洋館付き長屋住宅が残る西淀川は、明治時代以降には工業地域として、大きな工場から中小規模の工場まで広く立地し、そこで働く人たちの家屋が整備され下町の生活が営まれてきました。1950年代以降の高度経済成長で世界的にも驚異的な成長を遂げた時代の国内需要を下支えをした地域です。その結果、大気汚染、水質汚濁、土壌汚染などの環境公害に見舞われてきたました。近年では、工場の移転が相次ぎ、跡地にたくさんの新しいマンションが建ち、子育て層の人口が増えています。また、大阪では珍しいイスラム礼拝堂があり、外国にルーツのある人々もたくさん住んでいます。人情味あふれる下町であると同時に、多様な人々が集う住宅地でもあります。洋館付き長屋はそうした中、生活する人の利便性に併せて改修を繰り返され、この地に長年息づいてきたのです。

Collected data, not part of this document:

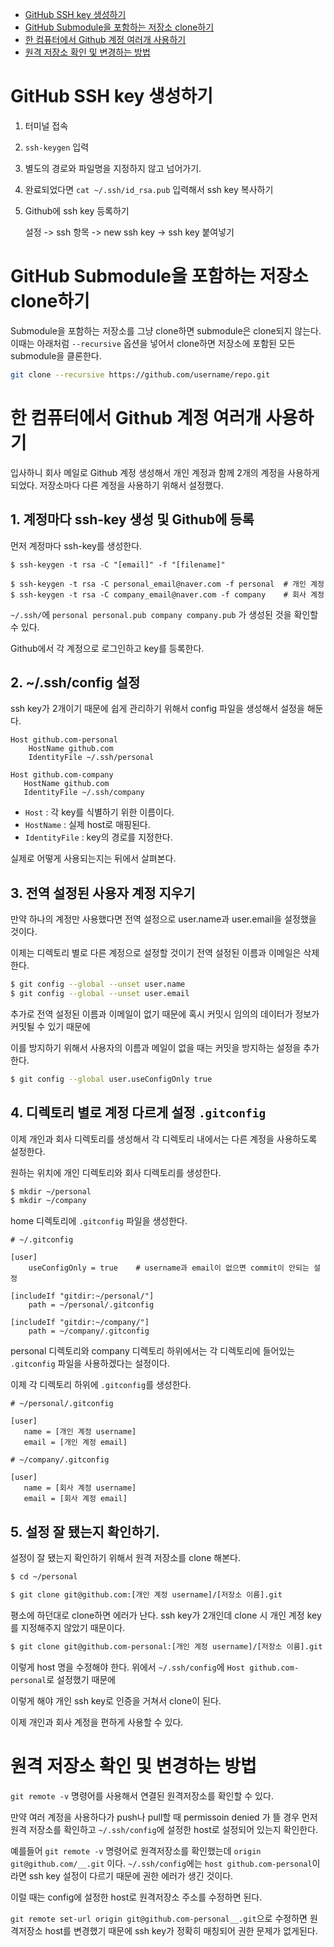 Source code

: - [GitHub SSH key 생성하기](#github-ssh-key-생성하기)
- [GitHub Submodule을 포함하는 저장소 clone하기](#github-submodule을-포함하는-저장소-clone하기)
- [한 컴퓨터에서 Github 계정 여러개 사용하기](#한-컴퓨터에서-github-계정-여러개-사용하기)
- [원격 저장소 확인 및 변경하는 방법](#원격-저장소-확인-및-변경하는-방법)


# GitHub SSH key 생성하기

1. 터미널 접속

2. ``ssh-keygen`` 입력

3. 별도의 경로와 파일명을 지정하지 않고 넘어가기. 

4. 완료되었다면 ``cat ~/.ssh/id_rsa.pub`` 입력해서 ssh key 복사하기

5. Github에 ssh key 등록하기

    설정 -> ssh 항목 -> new ssh key -> ssh key 붙여넣기


# GitHub Submodule을 포함하는 저장소 clone하기

Submodule을 포함하는 저장소를 그냥 clone하면 submodule은 clone되지 않는다. 이때는 아래처럼 `--recursive` 옵션을 넣어서 clone하면 저장소에 포함된 모든 submodule을 클론한다.

```bash
git clone --recursive https://github.com/username/repo.git
```

# 한 컴퓨터에서 Github 계정 여러개 사용하기

입사하니 회사 메일로 Github 계정 생성해서 개인 계정과 함께 2개의 계정을 사용하게 되었다. 저장소마다 다른 계정을 사용하기 위해서 설정했다.  

## 1. 계정마다 ssh-key 생성 및 Github에 등록
   먼저 계정마다 ssh-key를 생성한다. 
   ```shell
   $ ssh-keygen -t rsa -C "[email]" -f "[filename]"
   
   $ ssh-keygen -t rsa -C personal_email@naver.com -f personal  # 개인 계정
   $ ssh-keygen -t rsa -C company_email@naver.com -f company    # 회사 계정
   ```
   `~/.ssh/`에 `personal personal.pub company company.pub` 가 생성된 것을 확인할 수 있다. 
   
   Github에서 각 계정으로 로그인하고 key를 등록한다.    

## 2. ~/.ssh/config 설정 

   ssh key가 2개이기 때문에 쉽게 관리하기 위해서 config 파일을 생성해서 설정을 해둔다.
   
   ```
   Host github.com-personal
       HostName github.com
       IdentityFile ~/.ssh/personal

   Host github.com-company
      HostName github.com
      IdentityFile ~/.ssh/company
   ```
   
   - `Host` : 각 key를 식별하기 위한 이름이다.
   - `HostName` : 실제 host로 매핑된다. 
   - `IdentityFile` : key의 경로를 지정한다.

   실제로 어떻게 사용되는지는 뒤에서 살펴본다.

## 3. 전역 설정된 사용자 계정 지우기
   
   만약 하나의 계정만 사용했다면 전역 설정으로 user.name과 user.email을 설정했을 것이다.
   
   이제는 디렉토리 별로 다른 계정으로 설정할 것이기 전역 설정된 이름과 이메일은 삭제한다.

   ```bash
   $ git config --global --unset user.name
   $ git config --global --unset user.email
   ```
   
   추가로 전역 설정된 이름과 이메일이 없기 때문에 혹시 커밋시 임의의 데이터가 정보가 커밋될 수 있기 때문에 

   이를 방지하기 위해서 사용자의 이름과 메일이 없을 때는 커밋을 방지하는 설정을 추가한다.  

   ```bash
   $ git config --global user.useConfigOnly true
   ```
   
## 4. 디렉토리 별로 계정 다르게 설정 `.gitconfig`
   이제 개인과 회사 디렉토리를 생성해서 각 디렉토리 내에서는 다른 계정을 사용하도록 설정한다.
   
   원하는 위치에 개인 디렉토리와 회사 디렉토리를 생성한다. 

   ```bash
   $ mkdir ~/personal
   $ mkdir ~/company
   ```
   
   home 디렉토리에 `.gitconfig` 파일을 생성한다.
 
   ```
   # ~/.gitconfig
   
   [user]
       useConfigOnly = true    # username과 email이 없으면 commit이 안되는 설정

   [includeIf "gitdir:~/personal/"]
       path = ~/personal/.gitconfig
   
   [includeIf "gitdir:~/company/"]
       path = ~/company/.gitconfig
   ```
   
   personal 디렉토리와 company 디렉토리 하위에서는 각 디렉토리에 들어있는 `.gitconfig` 파일을 사용하겠다는 설정이다. 

   이제 각 디렉토리 하위에 `.gitconfig`를 생성한다. 

   ```
   # ~/personal/.gitconfig
   
   [user]
      name = [개인 계정 username]
      email = [개인 계정 email]
   
   # ~/company/.gitconfig
   
   [user]
      name = [회사 계정 username]
      email = [회사 계정 email]
   ```

## 5. 설정 잘 됐는지 확인하기.
   
   설정이 잘 됐는지 확인하기 위해서 원격 저장소를 clone 해본다. 
   
   ```bash
   $ cd ~/personal
   
   $ git clone git@github.com:[개인 계정 username]/[저장소 이름].git 
   ```

   평소에 하던대로 clone하면 에러가 난다. ssh key가 2개인데 clone 시 개인 계정 key를 지정해주지 않았기 때문이다. 

   ```bash
   $ git clone git@github.com-personal:[개인 계정 username]/[저장소 이름].git 
   ```
   
   이렇게 host 명을 수정해야 한다. 위에서 `~/.ssh/config`에 `Host github.com-personal`로 설정했기 때문에 

   이렇게 해야 개인 ssh key로 인증을 거쳐서 clone이 된다.
   
   이제 개인과 회사 계정을 편하게 사용할 수 있다. 

# 원격 저장소 확인 및 변경하는 방법

`git remote -v` 명령어를 사용해서 연결된 원격저장소를 확인할 수 있다. 

만약 여러 계정을 사용하다가 push나 pull할 때 permissoin denied 가 뜰 경우 먼저 원격 저장소를 확인하고 `~/.ssh/config`에 설정한 host로 설정되어 있는지 확인한다. 

예를들어 `git remote -v` 명령어로 원격저장소를 확인했는데 `origin git@github.com/__.git` 이다. 
`~/.ssh/config`에는 `host github.com-personal`이라면 ssh key 설정이 다르기 때문에 권한 에러가 생긴 것이다. 

이럴 때는 config에 설정한 host로 원격저장소 주소를 수정하면 된다. 

`git remote set-url origin git@github.com-personal__.git`으로 수정하면 원격저장소 host를 변경했기 때문에 ssh key가 정확히 매칭되어 권한 문제가 없게된다.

今回の改修では、環境や公害について学ぶセミナーハウスとして利用されるほか、研修・講演やゼミ合宿に利用できるようプログラムされています。また、コミュニティカフェを併設しゲストハウス利用者の他、近隣の人たちのたまり場として機能するよう計画されています。3軒長屋の2軒を一体的な空間利用していることで2軒分の合わさった中庭があり、開放的で明るい部屋が保たれています。中庭の廻廊を縁側として、接待室と客室やカフェが中庭に面する気持ちの良い間取りとしています。カフェには、耐震シェルタを設置し、建物全体の耐震性能とは別に万一の場合に備えた安全な箱型空間を作っています。正面壁はモルタルドイツ壁とハーフティンバー風を施し、腰壁は下見板張りとして、洋館付きらしい魅力ある意匠を特徴とした長屋住宅を計画しました。歴史を継承した長屋の魅力が町の魅力として再生をされました。